§ **Work order**
From the records, return each line that has the word "assume" in it.

§ **Information given**

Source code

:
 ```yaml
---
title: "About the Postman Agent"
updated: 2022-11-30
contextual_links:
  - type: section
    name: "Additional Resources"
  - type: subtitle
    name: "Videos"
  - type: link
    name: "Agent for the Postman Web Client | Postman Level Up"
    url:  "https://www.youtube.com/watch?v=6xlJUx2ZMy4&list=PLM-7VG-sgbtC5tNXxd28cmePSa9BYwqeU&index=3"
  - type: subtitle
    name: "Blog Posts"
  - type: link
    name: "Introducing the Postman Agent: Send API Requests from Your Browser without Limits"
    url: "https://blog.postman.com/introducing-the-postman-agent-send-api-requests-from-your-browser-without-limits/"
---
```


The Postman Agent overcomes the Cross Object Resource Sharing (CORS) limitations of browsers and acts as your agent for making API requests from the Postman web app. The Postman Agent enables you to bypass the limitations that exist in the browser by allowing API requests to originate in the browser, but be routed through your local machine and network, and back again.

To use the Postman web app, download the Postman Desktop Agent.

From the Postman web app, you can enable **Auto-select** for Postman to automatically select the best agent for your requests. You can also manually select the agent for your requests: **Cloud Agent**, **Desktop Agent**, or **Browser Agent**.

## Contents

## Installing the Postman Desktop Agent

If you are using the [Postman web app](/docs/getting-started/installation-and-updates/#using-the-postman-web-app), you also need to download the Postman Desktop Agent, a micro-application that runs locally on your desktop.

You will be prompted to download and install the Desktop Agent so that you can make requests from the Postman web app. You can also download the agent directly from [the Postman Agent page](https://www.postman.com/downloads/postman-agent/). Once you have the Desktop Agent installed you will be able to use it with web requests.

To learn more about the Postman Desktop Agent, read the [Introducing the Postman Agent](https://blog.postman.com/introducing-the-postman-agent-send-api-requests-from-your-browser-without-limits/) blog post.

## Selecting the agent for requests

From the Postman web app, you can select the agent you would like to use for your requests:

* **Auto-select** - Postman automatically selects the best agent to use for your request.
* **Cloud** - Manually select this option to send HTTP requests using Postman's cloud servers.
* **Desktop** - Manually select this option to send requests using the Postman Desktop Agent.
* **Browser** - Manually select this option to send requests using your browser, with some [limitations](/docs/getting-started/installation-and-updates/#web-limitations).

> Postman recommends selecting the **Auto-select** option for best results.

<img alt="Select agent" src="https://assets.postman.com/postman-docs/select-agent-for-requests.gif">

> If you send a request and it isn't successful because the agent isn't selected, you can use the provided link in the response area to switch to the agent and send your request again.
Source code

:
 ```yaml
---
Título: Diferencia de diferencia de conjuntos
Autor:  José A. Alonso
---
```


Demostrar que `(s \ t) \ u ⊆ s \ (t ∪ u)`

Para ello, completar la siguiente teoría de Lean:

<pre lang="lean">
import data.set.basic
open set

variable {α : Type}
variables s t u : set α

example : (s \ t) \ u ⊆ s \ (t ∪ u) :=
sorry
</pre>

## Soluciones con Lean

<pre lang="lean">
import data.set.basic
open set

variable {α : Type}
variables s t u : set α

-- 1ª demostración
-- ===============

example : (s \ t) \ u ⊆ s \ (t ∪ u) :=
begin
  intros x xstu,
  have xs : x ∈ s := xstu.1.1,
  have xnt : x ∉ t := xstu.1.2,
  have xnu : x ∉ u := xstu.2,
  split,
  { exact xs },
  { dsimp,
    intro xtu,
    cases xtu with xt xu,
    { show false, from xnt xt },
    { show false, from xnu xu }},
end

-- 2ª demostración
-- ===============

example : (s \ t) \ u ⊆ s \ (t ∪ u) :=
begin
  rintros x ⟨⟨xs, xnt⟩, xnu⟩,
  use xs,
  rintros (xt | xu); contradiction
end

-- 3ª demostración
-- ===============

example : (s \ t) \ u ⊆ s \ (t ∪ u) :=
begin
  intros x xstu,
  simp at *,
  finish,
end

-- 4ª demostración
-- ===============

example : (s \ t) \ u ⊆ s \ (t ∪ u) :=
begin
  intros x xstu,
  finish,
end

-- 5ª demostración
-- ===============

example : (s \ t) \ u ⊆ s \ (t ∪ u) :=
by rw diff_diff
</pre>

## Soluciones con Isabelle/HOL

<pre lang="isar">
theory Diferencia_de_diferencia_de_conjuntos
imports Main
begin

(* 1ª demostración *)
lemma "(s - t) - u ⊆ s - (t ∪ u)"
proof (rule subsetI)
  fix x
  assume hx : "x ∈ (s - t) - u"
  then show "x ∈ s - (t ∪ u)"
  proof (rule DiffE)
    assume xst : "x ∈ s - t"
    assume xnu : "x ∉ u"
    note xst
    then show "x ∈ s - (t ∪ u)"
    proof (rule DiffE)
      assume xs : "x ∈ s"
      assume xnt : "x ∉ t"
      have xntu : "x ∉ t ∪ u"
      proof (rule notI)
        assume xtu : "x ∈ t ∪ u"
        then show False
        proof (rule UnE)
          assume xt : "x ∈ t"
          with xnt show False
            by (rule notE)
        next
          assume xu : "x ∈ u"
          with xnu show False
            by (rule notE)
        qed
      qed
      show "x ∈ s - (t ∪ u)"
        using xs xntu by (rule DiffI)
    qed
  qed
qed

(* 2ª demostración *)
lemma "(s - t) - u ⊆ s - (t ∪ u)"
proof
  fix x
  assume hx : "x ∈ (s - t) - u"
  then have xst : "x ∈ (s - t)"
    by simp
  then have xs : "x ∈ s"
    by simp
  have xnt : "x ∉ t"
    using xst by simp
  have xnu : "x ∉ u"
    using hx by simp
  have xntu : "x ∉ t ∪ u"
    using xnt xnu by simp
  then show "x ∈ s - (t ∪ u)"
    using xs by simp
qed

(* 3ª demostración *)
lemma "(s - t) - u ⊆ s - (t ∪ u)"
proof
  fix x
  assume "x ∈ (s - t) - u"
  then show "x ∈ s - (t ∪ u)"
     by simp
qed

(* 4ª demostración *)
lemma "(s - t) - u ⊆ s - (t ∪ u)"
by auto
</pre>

§ **Response below**
  assume hx : "x ∈ (s - t) - u"
    assume xst : "x ∈ s - t"
    assume xnu : "x ∉ u"
      assume xs : "x ∈ s"
      assume xnt : "x ∉ t"
        assume xtu : "x ∈ t ∪ u"
          assume xt : "x ∈ t"
          assume xu : "x ∈ u"
  assume hx : "x ∈ (s - t) - u"
  assume "x ∈ (s - t) - u"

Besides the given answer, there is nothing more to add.